What Gonzaga did not yet have—despite being a top 4 seed three other times in the past decade—was a trip to the Final Four, and so after it beat South Dakota State and Northwestern in Salt Lake, and then West Virginia and Xavier in San Jose, Calif., to book a trip to Phoenix, there was a sense that the program had finally reached a new tier. When Few returned to his home in Spokane, late on the Saturday night after the Zags won the West Regional, he found a pair of monkeys waiting for him, one ceramic and one stuffed, in reference to him being asked, in San Jose, about the “monkey” on his back for lacking a Final Four on his résumé. The Monday afterward, when the program’s basketball secretary, Sonja Steele, came to work at the McCarthey Athletic Center, she pulled the cork stopper on a small bottle of Patron Silver tequila. She'd received it in a Christmas gift swap nearly a decade ago, taped a small, handwritten label on it that said ‘Final Four’, and put it on her desk, vowing not to open it until that was a reality. Everyone who passed her post near the front of the office was invited to take a shot.
Even Few—normally a beer guy—obliged, but by the time he gathered the team for its first practice of the week, he set a tone that although they had never been where they were going, they more than belonged. “This is going to be an awesome week,” he said to the Zags, as they gathered around him near midcourt at the Kennel. “I want you guys to experience it. But this thing, you guys know—it’s winnable.”
It really was winnable. The Zags showed off their interior might and superior defense against South Carolina in Saturday's semifinal, with Collins looking like the best player on the floor. And by the time the title game arrived, there was next-to-no gap between Gonzaga, which came to Glendale with zero national titles, and North Carolina, which arrived with five.

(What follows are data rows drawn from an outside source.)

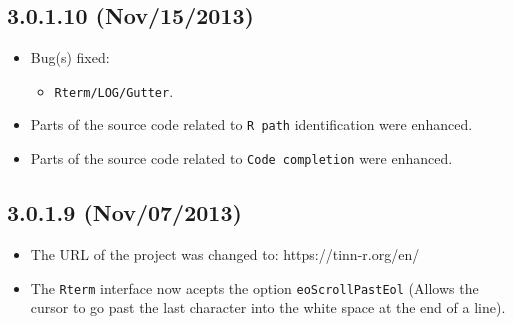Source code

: \subsection*{3.0.1.10 (Nov/15/2013)}
\begin{itemize}
  \item Bug(s) fixed:
    \begin{itemize}
      \item \texttt{Rterm/LOG/Gutter}.
    \end{itemize}
  \item Parts of the source code related to \texttt{R path} identification were enhanced.
  \item Parts of the source code related to \texttt{Code completion} were enhanced.
\end{itemize}


\subsection*{3.0.1.9 (Nov/07/2013)}
\begin{itemize}
  \item The URL of the project was changed to: https://tinn-r.org/en/
  \item The \texttt{Rterm} interface now acepts the option \texttt{eoScrollPastEol}
   (Allows the cursor to go past the last character into the white space at the end of a line).
\end{itemize}


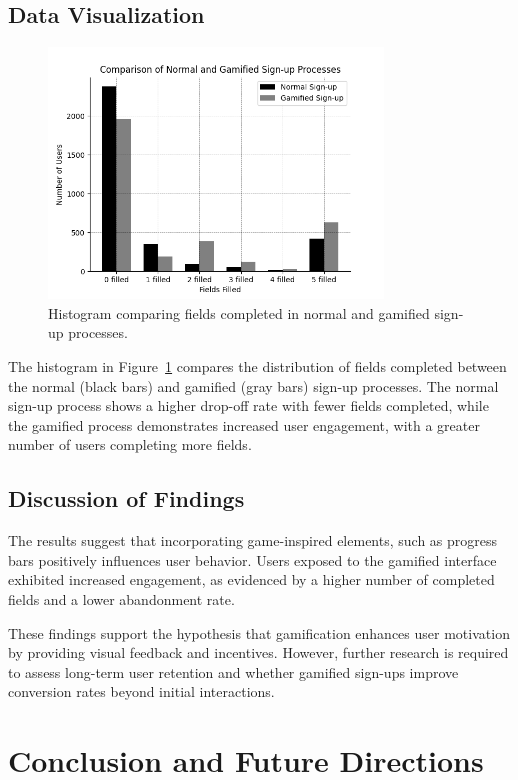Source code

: \documentclass[conference]{IEEEtran}
\begin{document}
\subsection{Data Visualization}
\begin{figure}[!ht]
\centering
\includegraphics[width=3.5in]{media/sign_up_comparison.png}
\caption{Histogram comparing fields completed in normal and gamified sign-up processes.}
\label{fig:sign_up_comparison}
\end{figure}
The histogram in Figure~\ref{fig:sign_up_comparison} compares the distribution of fields completed between the normal (black bars) and gamified (gray bars) sign-up processes. The normal sign-up process shows a higher drop-off rate with fewer fields completed, while the gamified process demonstrates increased user engagement, with a greater number of users completing more fields.

\subsection{Discussion of Findings}
The results suggest that incorporating game-inspired elements, such as progress bars positively influences user behavior. Users exposed to the gamified interface exhibited increased engagement, as evidenced by a higher number of completed fields and a lower abandonment rate.

These findings support the hypothesis that gamification enhances user motivation by providing visual feedback and incentives. However, further research is required to assess long-term user retention and whether gamified sign-ups improve conversion rates beyond initial interactions.

\section{Conclusion and Future Directions}
\end{document}
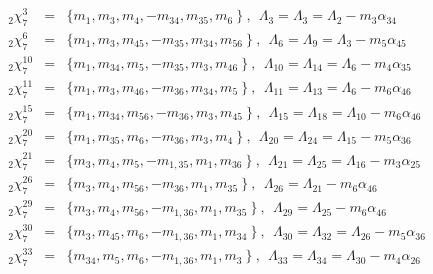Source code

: \documentclass[a4paper]{jpconf}
\def\bb {\begin {eqnarray}}
\def\eqnn#1{\bb\label{#1}}
\def\eea {\end {eqnarray}}
\def\nn{\nonumber}
\def\a{\alpha}
\def\L{\Lambda}
\begin{document}
\eqnn{slt72}
  _2\chi^3_7 &=& \{ m_1, m_{3}, m_{4}, -m_{34}, m_{35}, m_6 \   \} \ ,~~\L_3 = \L_3 = \L_2 - m_3 \a_{34} \\ %
    _2\chi^6_7 &=& \{ m_1, m_{3}, m_{45}, -m_{35}, m_{34}, m_{56} \   \} \ ,~~\L_6 = \L_9 = \L_3 - m_5 \a_{45} \nn\\ %
  _2\chi^{10}_7 &=& \{ m_1, m_{34}, m_{5}, -m_{35}, m_{3}, m_{46} \   \} \ ,~~\L_{10} = \L_{14} =\L_6 - m_4 \a_{35}  \nn\\ %
_2\chi^{11}_7 &=& \{ m_1, m_{3}, m_{46}, -m_{36}, m_{34}, m_{5} \   \} \ ,~~\L_{11} = \L_{13} = \L_6 - m_6 \a_{46}  \nn\\ %
   _2\chi^{15}_7 &=& \{ m_1, m_{34}, m_{56}, -m_{36}, m_{3}, m_{45} \   \} \ ,~~\L_{15} = \L_{18} = \L_{10} - m_6 \a_{46}  \nn\\ %
  _2\chi^{20}_7 &=& \{ m_1, m_{35}, m_{6}, -m_{36}, m_{3}, m_{4} \   \} \ ,~~\L_{20} = \L_{24} = \L_{15} - m_5 \a_{36}  \nn\\ %
_2\chi^{21}_7 &=& \{ m_{3}, m_{4}, m_{5}, -m_{1,35}, m_{1}, m_{36} \   \} \ ,~~\L_{21} = \L_{25} =\L_{16} - m_3 \a_{25} \nn\\ %
  _2\chi^{26}_7 &=& \{ m_{3}, m_{4}, m_{56}, -m_{36}, m_{1}, m_{35} \   \} \ ,~~\L_{26} = \L_{21} - m_6 \a_{46} \nn\\ %
  _2\chi^{29}_7 &=& \{ m_{3}, m_{4}, m_{56}, -m_{1,36}, m_{1}, m_{35} \   \} \ ,~~\L_{29} = \L_{25} - m_6 \a_{46} \nn\\ %
_2\chi^{30}_7 &=& \{ m_{3}, m_{45}, m_{6}, -m_{1,36}, m_{1}, m_{34} \   \} \ ,~~\L_{30} = \L_{32} =\L_{26} - m_5 \a_{36} \nn\\ %
 _2\chi^{33}_7 &=& \{ m_{34}, m_{5}, m_{6}, -m_{1,36}, m_{1}, m_{3} \   \} \ ,~~\L_{33} = \L_{34} = \L_{30} - m_4 \a_{26} \nn %
  \eea
\end{document}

There was no gap after one half, when the Zags led 35–32, and Perkins—the guard who'd nearly lost his confidence after the BYU loss—had already scored 13 points. There was no gap in the waning minutes, as Williams-Goss had his way in isolation and gave them a two-point lead. Staying alive for that long into a game that could swing on one miss, one call, or one turned ankle was a kind of validation, according to Lloyd. "Maybe some people thought we were crazy," he says, "but Coach Few and I have always believed that we could win a national championship."
There was only a gap in the final minute and forty seconds, as North Carolina pulled away, and afterward, there were only tears, with Williams-Goss being the most inconsolable. "You feel like, if you were at your best tonight, you win that game," he said in a TV interview, "and I wasn't at my best tonight."
At the outset of this NCAA tournament, when he sensed that his team was not savoring the experience to the fullest, Few had taken out his iPhone, turned on the Flashlight app—"one of about three apps on my phone I'm capable of employing"—and asked them, "Why don't you guys let your light shine?" Few is the son of a Presbyterian preacher, so this was corn-ball stuff straight out of Sunday school, but it had worked for the greater part of three weeks. Gonzaga's light didn't get extinguished until the last 100 seconds in Glendale, and not before the Zags forever altered the national perception of their program. No one from the NCAA had booked Gonzaga an early charter home from the tournament in 2017. The Zags, with a 1 p.m. flight to Spokane on Tuesday, would be the last team leaving town.